Stored data:
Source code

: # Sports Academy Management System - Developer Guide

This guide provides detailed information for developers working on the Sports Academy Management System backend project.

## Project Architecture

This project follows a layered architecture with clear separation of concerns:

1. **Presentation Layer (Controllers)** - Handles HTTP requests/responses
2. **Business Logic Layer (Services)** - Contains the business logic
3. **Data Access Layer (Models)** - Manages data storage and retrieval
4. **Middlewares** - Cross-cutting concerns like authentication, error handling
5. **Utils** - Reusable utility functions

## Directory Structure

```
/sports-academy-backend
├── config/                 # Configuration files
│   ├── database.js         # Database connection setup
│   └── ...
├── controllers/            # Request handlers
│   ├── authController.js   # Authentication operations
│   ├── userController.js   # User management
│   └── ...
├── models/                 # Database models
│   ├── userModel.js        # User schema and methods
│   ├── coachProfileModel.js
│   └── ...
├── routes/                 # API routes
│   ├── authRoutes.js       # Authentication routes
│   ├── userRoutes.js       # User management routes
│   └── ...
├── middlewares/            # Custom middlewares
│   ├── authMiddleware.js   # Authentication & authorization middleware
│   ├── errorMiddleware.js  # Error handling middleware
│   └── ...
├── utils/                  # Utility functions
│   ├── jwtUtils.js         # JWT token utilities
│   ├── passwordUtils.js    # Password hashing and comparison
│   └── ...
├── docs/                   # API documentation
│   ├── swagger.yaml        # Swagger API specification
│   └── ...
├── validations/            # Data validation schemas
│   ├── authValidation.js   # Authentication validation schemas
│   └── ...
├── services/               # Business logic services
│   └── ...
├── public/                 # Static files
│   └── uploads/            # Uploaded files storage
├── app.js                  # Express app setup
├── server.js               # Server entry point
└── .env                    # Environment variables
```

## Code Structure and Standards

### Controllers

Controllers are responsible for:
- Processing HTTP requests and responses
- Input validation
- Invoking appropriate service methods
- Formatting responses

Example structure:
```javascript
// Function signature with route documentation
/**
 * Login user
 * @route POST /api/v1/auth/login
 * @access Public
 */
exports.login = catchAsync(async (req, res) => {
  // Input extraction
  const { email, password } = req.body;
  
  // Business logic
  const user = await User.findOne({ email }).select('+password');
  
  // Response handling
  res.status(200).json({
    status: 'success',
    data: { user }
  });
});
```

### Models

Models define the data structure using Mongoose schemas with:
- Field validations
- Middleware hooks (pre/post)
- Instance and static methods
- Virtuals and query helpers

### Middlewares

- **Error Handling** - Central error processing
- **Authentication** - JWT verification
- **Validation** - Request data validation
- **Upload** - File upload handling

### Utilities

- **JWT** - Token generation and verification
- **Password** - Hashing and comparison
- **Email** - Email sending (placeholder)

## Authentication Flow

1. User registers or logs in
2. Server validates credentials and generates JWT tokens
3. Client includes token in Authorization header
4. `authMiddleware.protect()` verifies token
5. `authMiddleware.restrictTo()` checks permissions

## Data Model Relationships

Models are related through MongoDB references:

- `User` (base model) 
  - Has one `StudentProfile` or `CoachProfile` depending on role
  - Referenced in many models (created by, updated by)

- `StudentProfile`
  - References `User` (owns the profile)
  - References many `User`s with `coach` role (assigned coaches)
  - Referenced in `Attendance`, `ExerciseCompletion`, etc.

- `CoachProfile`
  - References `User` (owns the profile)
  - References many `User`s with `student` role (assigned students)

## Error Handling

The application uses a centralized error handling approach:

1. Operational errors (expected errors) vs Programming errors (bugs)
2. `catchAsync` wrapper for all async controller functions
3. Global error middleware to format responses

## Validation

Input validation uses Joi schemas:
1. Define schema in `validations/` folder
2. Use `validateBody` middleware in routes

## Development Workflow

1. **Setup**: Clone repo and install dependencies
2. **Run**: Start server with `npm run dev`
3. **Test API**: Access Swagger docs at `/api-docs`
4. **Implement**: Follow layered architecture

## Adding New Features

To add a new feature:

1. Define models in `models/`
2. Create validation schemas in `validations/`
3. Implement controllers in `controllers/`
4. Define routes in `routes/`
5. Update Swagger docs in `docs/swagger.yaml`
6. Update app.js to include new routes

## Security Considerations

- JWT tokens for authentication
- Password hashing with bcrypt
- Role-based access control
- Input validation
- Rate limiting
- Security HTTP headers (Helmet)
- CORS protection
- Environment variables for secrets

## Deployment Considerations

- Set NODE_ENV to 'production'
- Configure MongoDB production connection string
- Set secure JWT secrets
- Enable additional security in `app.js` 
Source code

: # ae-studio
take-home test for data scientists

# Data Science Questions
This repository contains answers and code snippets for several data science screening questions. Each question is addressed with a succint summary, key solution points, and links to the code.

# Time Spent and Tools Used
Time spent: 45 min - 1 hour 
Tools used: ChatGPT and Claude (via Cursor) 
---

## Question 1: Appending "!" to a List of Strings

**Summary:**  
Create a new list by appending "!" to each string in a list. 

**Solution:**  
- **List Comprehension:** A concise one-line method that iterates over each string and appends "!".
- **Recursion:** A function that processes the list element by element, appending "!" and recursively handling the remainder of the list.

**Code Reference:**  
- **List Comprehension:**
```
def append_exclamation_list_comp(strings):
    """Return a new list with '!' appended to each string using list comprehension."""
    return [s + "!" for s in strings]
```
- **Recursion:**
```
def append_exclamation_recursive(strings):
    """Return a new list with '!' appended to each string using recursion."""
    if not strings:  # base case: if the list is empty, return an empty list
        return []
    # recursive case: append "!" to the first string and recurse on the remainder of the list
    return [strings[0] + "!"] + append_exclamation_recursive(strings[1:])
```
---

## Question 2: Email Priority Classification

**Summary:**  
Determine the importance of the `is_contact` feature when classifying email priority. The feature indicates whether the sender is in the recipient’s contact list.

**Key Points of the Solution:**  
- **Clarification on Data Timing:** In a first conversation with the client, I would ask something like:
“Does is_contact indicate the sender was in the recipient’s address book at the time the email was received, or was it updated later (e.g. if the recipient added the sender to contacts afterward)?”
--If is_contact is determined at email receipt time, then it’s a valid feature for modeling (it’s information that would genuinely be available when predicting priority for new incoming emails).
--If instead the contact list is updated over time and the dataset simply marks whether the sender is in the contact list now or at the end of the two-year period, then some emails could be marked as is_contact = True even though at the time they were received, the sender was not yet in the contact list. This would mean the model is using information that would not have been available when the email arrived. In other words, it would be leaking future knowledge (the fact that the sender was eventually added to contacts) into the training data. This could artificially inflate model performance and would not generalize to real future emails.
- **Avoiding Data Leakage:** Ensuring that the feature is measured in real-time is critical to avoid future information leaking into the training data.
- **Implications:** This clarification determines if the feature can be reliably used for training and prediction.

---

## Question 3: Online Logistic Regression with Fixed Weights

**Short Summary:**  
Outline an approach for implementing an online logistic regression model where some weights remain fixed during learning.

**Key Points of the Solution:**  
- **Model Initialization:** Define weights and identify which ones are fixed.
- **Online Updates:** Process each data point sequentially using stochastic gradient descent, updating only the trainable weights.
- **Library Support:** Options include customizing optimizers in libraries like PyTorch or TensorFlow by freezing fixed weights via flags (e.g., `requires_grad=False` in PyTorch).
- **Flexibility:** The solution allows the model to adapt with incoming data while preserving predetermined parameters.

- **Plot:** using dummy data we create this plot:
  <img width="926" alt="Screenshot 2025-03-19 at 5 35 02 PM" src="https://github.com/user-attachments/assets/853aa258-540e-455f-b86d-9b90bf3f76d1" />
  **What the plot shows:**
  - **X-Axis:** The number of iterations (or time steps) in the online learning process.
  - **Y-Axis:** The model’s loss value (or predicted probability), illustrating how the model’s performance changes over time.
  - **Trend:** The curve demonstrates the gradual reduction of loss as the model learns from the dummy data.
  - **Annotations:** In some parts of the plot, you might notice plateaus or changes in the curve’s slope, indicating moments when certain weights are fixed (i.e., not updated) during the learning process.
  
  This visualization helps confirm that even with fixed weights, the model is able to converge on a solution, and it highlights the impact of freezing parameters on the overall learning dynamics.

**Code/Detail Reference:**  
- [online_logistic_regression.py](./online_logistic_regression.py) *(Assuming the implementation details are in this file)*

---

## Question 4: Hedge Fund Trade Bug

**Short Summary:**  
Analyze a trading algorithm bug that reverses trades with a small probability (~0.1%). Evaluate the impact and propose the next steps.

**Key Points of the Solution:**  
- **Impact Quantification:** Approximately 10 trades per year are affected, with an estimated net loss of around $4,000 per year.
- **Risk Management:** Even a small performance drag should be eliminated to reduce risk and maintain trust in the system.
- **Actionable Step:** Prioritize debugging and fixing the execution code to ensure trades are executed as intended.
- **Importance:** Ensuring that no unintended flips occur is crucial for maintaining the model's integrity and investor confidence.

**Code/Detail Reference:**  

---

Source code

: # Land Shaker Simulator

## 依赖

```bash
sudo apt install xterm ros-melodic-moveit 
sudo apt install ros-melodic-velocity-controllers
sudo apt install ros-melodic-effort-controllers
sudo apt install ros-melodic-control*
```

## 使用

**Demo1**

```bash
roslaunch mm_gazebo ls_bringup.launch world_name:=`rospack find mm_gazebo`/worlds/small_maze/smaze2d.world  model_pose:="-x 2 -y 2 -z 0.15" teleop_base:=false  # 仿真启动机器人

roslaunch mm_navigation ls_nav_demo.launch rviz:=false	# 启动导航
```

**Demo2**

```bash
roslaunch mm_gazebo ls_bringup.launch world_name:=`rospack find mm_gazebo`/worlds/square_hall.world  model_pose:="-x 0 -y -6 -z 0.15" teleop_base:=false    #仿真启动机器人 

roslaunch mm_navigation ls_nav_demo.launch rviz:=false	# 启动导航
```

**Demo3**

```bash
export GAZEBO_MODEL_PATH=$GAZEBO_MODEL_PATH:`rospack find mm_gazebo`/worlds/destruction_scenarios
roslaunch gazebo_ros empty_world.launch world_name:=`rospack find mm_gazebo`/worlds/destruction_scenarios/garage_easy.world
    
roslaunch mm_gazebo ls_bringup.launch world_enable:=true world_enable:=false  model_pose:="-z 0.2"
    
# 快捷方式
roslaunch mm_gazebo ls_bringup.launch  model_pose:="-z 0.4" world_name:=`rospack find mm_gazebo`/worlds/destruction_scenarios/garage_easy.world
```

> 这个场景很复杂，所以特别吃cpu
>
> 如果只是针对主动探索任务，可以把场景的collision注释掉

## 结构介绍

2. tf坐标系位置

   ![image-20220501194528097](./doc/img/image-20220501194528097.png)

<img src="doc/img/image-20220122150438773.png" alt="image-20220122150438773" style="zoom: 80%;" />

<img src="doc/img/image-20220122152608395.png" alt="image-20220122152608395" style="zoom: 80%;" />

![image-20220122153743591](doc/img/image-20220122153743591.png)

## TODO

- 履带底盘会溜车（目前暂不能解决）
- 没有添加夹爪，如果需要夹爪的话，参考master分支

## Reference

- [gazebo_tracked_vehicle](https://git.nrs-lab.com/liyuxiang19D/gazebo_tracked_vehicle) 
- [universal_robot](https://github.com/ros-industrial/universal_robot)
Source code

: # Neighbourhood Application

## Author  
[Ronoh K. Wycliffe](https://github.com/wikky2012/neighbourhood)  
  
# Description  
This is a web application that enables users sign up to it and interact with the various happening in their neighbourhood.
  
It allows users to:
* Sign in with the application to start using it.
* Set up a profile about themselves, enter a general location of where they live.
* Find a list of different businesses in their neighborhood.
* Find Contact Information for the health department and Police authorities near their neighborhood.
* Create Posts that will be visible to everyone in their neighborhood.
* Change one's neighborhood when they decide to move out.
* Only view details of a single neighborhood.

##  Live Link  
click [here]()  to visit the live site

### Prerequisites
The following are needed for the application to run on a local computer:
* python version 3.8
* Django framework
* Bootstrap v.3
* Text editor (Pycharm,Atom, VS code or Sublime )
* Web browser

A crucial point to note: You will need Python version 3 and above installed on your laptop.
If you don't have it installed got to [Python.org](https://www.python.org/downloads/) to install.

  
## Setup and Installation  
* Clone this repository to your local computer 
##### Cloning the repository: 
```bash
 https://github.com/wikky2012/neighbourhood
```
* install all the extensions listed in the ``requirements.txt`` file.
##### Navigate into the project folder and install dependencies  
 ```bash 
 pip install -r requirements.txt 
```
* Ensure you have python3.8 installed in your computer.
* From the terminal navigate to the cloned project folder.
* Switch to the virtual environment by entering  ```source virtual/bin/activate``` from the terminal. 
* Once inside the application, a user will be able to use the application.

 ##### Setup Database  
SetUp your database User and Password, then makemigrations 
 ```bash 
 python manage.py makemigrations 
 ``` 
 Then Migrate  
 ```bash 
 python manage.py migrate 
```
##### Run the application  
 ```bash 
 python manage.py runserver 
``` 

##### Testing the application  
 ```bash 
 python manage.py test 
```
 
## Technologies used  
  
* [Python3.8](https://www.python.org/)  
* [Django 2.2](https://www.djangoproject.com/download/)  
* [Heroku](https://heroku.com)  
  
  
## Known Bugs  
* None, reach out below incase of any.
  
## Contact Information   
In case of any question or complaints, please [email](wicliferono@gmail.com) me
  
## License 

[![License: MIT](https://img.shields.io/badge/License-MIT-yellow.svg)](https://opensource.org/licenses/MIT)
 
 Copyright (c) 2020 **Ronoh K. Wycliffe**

Task requirements: Above are the entries. Quote exactly the lines from the one bearing "Then Migrate" through the one bearing "## Technologies used".

Output of the exercise:
 Then Migrate  
 ```bash 
 python manage.py migrate 
```
##### Run the application  
 ```bash 
 python manage.py runserver 
``` 

##### Testing the application  
 ```bash 
 python manage.py test 
```
 
## Technologies used  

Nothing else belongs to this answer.